No atêlie do Mestre Rubério, que fica na praça da Torre do Relógio, no centro histórico de Piranhas, estão algumas réplicas de grandes e pequenas embarcações; a exemplo dos famosos navios Comendador Peixoto, Tupi, Tupan e Tupigy; das canoas de tolda – embarcações em duas velas típicas do Rio São Francisco –, e das canoas de pesca que ainda circulam pelo rio.

“Todo este artesanato é feito aqui nesta oficina. E todas as peças são cópias de embarcações e trens que navegam ou já navegaram pelas águas do Rio São Francisco. As pessoas que chegam aqui gostam de ver a fabricação e ouvir as histórias dos barcos que estão levando para casa”, explica o artesão.

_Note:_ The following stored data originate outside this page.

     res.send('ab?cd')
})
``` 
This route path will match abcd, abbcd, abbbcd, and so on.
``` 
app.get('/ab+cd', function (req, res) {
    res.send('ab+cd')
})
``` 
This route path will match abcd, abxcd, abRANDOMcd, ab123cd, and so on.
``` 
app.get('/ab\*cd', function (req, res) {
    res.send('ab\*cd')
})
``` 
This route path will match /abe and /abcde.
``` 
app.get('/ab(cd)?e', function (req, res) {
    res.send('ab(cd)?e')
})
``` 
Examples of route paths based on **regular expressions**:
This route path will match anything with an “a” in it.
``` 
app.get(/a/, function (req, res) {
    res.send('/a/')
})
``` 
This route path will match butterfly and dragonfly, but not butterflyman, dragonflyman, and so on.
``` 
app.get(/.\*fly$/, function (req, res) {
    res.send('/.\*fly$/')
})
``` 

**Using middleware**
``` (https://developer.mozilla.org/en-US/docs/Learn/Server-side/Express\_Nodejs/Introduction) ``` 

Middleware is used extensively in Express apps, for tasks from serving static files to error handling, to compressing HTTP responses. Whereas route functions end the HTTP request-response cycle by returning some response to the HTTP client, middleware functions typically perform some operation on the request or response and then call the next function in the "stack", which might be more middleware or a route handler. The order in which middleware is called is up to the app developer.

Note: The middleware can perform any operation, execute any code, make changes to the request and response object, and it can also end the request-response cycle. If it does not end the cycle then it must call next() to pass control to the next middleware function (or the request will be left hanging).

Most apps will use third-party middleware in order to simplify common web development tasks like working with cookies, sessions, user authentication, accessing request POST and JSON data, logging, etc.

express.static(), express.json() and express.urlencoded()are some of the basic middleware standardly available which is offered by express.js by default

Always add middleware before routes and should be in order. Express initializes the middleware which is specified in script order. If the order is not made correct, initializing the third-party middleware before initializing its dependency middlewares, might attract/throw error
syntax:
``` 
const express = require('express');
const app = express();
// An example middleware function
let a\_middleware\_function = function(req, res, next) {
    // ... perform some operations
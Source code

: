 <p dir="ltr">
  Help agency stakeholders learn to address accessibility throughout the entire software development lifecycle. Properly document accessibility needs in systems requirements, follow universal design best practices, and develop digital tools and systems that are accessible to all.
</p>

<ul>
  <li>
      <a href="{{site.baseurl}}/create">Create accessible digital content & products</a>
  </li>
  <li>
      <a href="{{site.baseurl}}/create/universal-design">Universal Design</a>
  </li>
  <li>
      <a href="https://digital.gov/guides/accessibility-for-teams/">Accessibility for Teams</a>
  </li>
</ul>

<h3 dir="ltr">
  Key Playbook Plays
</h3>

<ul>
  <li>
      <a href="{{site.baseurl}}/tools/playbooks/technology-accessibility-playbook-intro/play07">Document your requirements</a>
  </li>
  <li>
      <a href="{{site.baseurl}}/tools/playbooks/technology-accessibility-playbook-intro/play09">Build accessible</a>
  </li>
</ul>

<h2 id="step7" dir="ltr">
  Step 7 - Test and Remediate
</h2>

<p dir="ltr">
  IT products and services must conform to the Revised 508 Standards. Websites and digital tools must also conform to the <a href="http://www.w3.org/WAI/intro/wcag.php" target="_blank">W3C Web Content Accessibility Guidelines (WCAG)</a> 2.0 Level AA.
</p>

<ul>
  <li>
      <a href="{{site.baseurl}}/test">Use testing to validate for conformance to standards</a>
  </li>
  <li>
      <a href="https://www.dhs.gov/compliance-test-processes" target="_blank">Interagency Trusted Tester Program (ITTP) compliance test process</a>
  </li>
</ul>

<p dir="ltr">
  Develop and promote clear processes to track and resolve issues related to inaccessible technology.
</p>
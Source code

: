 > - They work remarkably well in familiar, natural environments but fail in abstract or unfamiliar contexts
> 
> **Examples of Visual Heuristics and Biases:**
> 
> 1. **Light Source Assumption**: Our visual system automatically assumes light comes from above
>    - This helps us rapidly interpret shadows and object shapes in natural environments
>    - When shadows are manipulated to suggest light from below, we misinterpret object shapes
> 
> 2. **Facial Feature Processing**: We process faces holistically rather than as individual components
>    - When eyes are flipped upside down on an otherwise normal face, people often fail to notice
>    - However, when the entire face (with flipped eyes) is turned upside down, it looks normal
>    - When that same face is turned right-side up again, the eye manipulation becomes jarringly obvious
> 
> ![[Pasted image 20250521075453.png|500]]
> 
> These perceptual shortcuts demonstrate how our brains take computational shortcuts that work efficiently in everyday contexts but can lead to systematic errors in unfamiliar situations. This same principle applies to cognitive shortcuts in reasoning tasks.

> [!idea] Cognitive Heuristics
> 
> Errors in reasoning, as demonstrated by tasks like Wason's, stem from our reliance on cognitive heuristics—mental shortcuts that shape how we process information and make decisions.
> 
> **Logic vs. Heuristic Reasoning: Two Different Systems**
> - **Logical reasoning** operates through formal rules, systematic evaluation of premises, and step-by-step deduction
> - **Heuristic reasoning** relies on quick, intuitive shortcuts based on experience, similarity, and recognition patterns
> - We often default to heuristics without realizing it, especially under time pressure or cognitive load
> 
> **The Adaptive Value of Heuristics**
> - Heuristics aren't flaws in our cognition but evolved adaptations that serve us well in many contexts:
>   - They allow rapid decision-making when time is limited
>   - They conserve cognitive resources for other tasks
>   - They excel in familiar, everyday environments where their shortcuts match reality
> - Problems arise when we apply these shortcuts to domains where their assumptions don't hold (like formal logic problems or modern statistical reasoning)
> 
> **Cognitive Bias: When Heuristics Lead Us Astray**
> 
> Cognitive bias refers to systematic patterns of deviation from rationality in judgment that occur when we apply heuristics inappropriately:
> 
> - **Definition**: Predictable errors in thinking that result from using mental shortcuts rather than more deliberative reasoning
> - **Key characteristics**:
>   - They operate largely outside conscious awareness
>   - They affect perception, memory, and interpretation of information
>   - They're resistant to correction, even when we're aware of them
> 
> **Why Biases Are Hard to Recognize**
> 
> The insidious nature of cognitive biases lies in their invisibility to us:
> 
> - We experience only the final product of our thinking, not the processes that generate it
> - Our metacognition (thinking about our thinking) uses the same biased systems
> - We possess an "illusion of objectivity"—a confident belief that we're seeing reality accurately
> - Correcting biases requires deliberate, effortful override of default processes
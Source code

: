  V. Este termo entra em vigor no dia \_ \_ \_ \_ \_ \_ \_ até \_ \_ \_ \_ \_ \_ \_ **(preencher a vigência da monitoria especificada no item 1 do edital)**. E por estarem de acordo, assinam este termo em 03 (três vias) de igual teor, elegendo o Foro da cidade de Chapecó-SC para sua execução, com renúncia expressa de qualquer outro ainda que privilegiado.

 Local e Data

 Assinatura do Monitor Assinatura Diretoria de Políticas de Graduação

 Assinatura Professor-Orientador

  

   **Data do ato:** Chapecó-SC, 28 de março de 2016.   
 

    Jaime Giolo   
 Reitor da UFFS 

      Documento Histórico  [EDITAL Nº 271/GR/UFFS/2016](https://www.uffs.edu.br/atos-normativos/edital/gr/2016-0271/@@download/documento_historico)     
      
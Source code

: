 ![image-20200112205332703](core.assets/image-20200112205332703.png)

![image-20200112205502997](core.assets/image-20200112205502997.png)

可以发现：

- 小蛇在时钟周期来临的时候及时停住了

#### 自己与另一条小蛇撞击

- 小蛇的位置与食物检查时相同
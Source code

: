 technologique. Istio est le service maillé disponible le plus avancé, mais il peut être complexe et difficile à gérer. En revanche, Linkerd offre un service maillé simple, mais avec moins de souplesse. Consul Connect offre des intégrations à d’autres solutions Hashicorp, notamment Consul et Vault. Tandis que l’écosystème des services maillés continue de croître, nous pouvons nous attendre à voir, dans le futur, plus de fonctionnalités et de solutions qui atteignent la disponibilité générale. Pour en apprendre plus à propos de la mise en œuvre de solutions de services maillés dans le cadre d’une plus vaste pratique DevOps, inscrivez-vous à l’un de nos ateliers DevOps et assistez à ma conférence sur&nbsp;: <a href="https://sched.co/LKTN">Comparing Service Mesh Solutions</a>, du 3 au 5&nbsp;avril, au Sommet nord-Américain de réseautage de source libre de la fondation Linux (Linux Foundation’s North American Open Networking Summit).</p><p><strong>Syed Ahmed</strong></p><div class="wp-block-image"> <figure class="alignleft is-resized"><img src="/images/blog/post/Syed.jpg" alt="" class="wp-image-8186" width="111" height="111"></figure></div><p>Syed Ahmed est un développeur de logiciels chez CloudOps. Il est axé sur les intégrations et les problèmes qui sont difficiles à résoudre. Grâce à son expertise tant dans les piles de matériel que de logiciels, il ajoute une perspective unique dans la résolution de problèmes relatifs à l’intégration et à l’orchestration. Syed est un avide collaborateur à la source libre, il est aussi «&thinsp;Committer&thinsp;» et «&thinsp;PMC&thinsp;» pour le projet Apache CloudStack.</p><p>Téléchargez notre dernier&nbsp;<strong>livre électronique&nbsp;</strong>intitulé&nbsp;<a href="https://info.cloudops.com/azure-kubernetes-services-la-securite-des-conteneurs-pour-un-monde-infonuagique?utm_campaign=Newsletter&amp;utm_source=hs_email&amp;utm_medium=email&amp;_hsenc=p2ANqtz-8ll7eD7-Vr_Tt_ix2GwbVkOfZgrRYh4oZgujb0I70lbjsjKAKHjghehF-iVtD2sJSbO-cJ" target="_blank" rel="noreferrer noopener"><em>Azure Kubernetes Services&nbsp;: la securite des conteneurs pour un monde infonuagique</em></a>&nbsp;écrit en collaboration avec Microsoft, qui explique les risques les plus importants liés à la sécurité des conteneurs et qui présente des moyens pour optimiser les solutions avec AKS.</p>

Entre as peças esculpidas em madeira e modeladas com arames estão também as famosas carrancas. “Cada carranca é diferente. Elas não podem ser iguais porque a função delas é afastar os maus presságios. Por isso, era comum a presença delas nas embarcações. Bem na frente para afastar tudo de ruim”, relata Rubério ao sustentar a importância da tradição popular das carrancas.

As memórias afetivas da malha ferroviária também estão presentes nas peças do artesão que é ex-funcionário da ferrovia. “Os trens busco replicar com precisão fazendo da máquina até os diferentes vagões”, conta Rubério ao contar histórias do tempo que era possível cruzar o Sertão de trem em viagens com frequência diária.